(Directions for this task)
Looking at the listing below, retype exactly the lines starting at the one containing "able to actually" and ending at the one containing "optimization.", both included, and nothing else.

────────────────

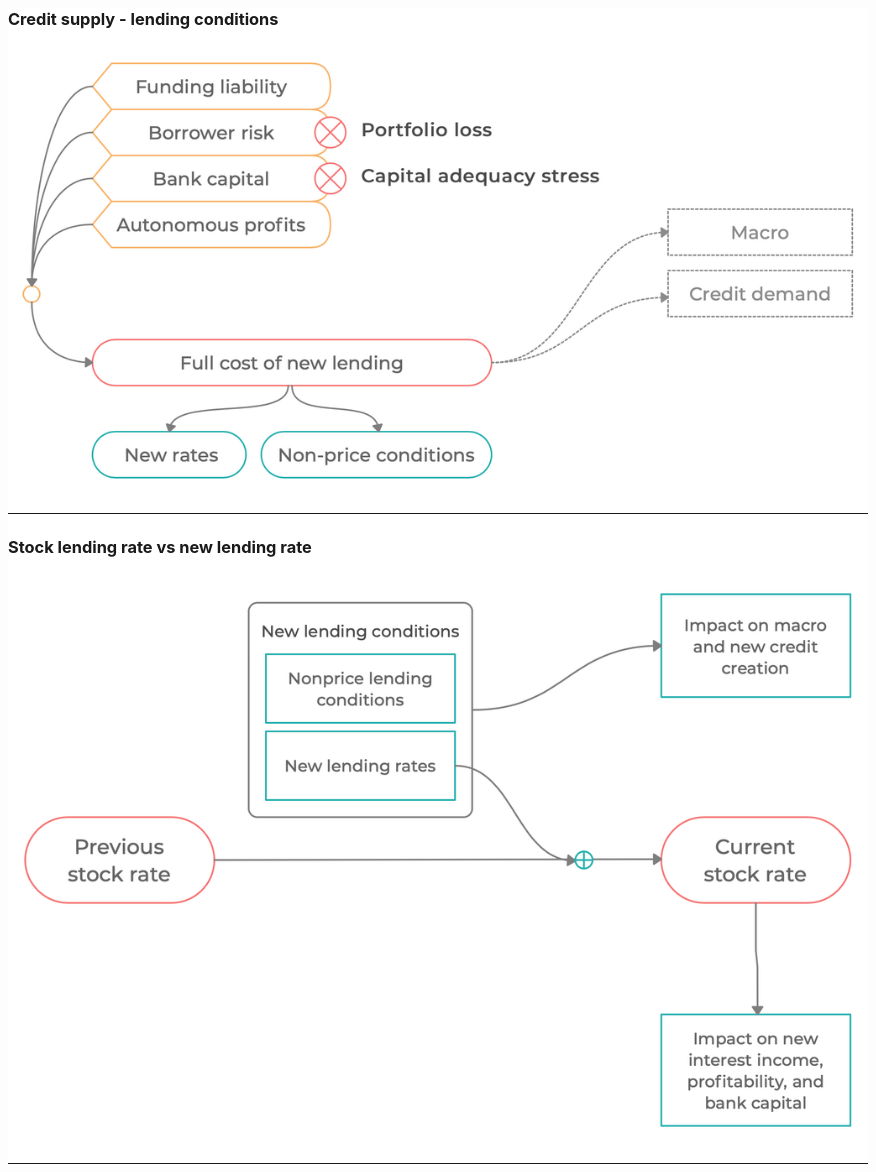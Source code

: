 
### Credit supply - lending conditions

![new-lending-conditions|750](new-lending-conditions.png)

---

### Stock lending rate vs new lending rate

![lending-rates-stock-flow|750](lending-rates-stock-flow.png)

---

────────────────

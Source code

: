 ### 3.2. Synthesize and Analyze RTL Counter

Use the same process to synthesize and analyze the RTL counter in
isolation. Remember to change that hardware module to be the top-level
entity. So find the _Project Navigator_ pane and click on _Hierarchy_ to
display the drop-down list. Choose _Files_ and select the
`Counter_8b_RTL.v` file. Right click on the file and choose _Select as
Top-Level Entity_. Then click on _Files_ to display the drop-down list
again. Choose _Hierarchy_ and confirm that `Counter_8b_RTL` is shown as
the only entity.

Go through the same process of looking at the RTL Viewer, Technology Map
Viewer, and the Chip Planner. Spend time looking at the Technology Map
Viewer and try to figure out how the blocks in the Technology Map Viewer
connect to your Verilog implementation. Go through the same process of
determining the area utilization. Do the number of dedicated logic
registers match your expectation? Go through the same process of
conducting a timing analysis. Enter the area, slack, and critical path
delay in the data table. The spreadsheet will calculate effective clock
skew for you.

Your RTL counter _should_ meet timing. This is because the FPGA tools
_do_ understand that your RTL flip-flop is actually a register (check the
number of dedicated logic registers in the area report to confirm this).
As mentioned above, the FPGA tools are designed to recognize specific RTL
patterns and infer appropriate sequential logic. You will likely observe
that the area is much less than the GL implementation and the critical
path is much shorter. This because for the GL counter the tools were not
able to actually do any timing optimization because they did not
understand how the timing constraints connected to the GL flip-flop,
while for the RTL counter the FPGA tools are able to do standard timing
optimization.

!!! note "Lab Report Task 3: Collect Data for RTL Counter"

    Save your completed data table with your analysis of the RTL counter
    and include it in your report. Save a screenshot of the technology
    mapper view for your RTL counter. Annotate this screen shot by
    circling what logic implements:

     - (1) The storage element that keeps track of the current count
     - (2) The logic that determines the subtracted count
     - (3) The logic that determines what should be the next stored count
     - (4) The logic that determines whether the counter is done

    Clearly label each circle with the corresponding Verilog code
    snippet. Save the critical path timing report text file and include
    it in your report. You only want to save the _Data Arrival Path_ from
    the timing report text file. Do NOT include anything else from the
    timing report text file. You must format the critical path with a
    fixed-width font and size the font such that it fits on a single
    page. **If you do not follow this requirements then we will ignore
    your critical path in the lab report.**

────────────────

(Answer section)
able to actually do any timing optimization because they did not
understand how the timing constraints connected to the GL flip-flop,
while for the RTL counter the FPGA tools are able to do standard timing
optimization.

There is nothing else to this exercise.